Document images with source code
= Beginning of Section =

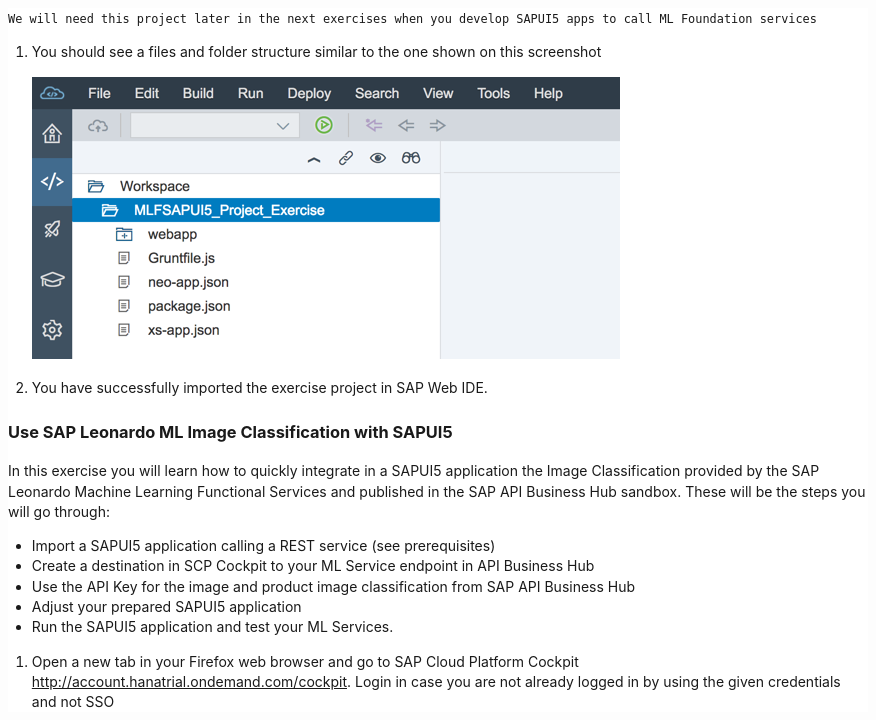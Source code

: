 	We will need this project later in the next exercises when you develop SAPUI5 apps to call ML Foundation services

1.	You should see a files and folder structure similar to the one shown on this screenshot

	![](images/11.png)

1. You have successfully imported the exercise project in SAP Web IDE.


### <a name="image-classification"></a> Use SAP Leonardo ML Image Classification with SAPUI5
In this exercise you will learn how to quickly integrate in a SAPUI5 application the Image Classification provided by the SAP Leonardo Machine Learning Functional Services and published in the SAP API Business Hub sandbox. These will be the steps you will go through:

* Import a SAPUI5 application calling a REST service (see prerequisites)
* Create a destination in SCP Cockpit to your ML Service endpoint in API Business Hub
* Use the API Key for the image and product image classification from SAP API Business Hub
* Adjust your prepared SAPUI5 application
* Run the SAPUI5 application and test your ML Services.

1.	Open a new tab in your Firefox web browser and go to SAP Cloud Platform Cockpit <http://account.hanatrial.ondemand.com/cockpit>. Login in case you are not already logged in by using the given credentials and not SSO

= End of Section =

[WHAT IS BEING ASKED] Check each line above for the string "Leonardo" and show the ones that have it.

[TASK OUTPUT]
### <a name="image-classification"></a> Use SAP Leonardo ML Image Classification with SAPUI5
In this exercise you will learn how to quickly integrate in a SAPUI5 application the Image Classification provided by the SAP Leonardo Machine Learning Functional Services and published in the SAP API Business Hub sandbox. These will be the steps you will go through:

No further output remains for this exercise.